Senior Analyst, Bloomberg Intelligence
Retailers no longer really need to maintain layaway programs with the addition of pay in installment services, such as Affirm or Afterpay. This removes the need to store the inventory and manage the payment process themselves, aiding overall store efficiency and operations.
SVP Global Marketing, Fluent Commerce
Like all abstractions of money (credit cards, mobile payments, chips at a casino) the further removed the buyer is from hard cash, the more likely they are to spend. Great for retailers who want to capture an impulse buy in the short term, but I agree with other commenters that eventually there could be a backlash depending on how those programs are administered. That said, with all the pressure on stores to stage products for BOPIS and Ship from Store, space is at a premium. Layaway stock just doesn’t move fast enough to justify the square footage.
Contributing Editor, RetailWire; Founder and CEO, Vision First
There will always be a need for layaway for a segment of customers and a line of products.
Anything that makes it easy for consumers to make a purchase is good for the retailer. This is no different.
The questions that need to be answered are, what happens if the algorithms that make instant lending decisions run into macroeconomic conditions unanticipated by the models? And, once the rush for market share is over will the cost to the merchant be increased to the point where subsidizing the purchase becomes onerous?
Vice President, Research at IDC
Unfortunately, our world is impatient and entitled. The main benefit is immediate gratification of a desire or want. We want the latest stuff yesterday and expectations through retail have been to deliver. Layaway doesn’t stand a chance and though it will not completely vanish, there will be far smaller and fewer opportunities until the next financial crisis when lenders and retailers remove default risk. The big advantage for layaway is zero interest.
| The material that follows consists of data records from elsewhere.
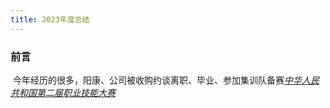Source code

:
 ```yaml
---
title: 2023年度总结
---
```






### 前言

​	今年经历的很多，阳康、公司被收购约谈离职、毕业、参加集训队备赛[*中华人民共和国第二届职业技能大赛*](http://www.baidu.com/link?url=LH0l_DxBk75aKkykJYD0tmvWe6LIrfLPRKXhFm5LNcup2jcnT3y67PfmSp2biumH3l-dd9EeEFnjtz3BLy44Efn0NRRLiqHE3nna095n0uv8iViJO-mzESOfFu5ya7gnYBFWvY20NcKZ1ospsayErbDmwVIe4Z35995e98Ykcr4SBRwNj0bq5isxXta83eIQj1_iPpezfebHCYTK1cKxfejtuLuwDA-1-lZuQlXBarK97scUZ8stfpTcjkHfPYQKOrDdvrRuo5XJoFGP0U0t_a)
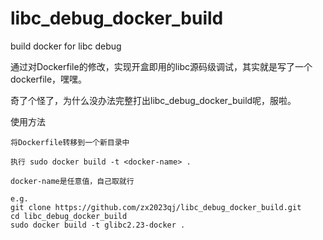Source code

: # libc_debug_docker_build
build docker for libc debug

通过对Dockerfile的修改，实现开盒即用的libc源码级调试，其实就是写了一个dockerfile，嘿嘿。

奇了个怪了，为什么没办法完整打出libc_debug_docker_build呢，服啦。

使用方法

```
将Dockerfile转移到一个新目录中

执行 sudo docker build -t <docker-name> .

docker-name是任意值，自己取就行

e.g. 
git clone https://github.com/zx2023qj/libc_debug_docker_build.git
cd libc_debug_docker_build
sudo docker build -t glibc2.23-docker .
```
BNPL will be the dominant installment plan purchasing model after credit/debit cards. Gen Z and millennials will be looking to more BNPL (up to 17% and 21% respectively) based on a Future of Money study from Logica. Still room for layaway during financial downturns and low-credit customers.
CFO, Weisner Steel
The benefit, of course, was the ability to sell to people who couldn’t (currently) pay, but without the risk of offering credit; the downside — equally obvious — was the burden of tracking payments and the possibility the sale ultimately fell thru (how much risk there was of the latter is seldom discussed, though I would think it has happened). As Matt notes, this has largely been outsourced, and it’s not clear to me what advantages are for a retailer to offer it … other than to cater to a (presumably small and eclectic) group of people who won’t — or can’t — use other methods. That latter should serve as a caveat … the mention of “debt unencumbered” seems particularly ominous.
Retail and Customer Experience Expert
It is good for the retailer in the short run and provides instant gratification to shoppers. However, it creates a high risk credit bubble for consumers that maybe shouldn’t have received the credit in the first place. Time will tell if this causes a widespread problem.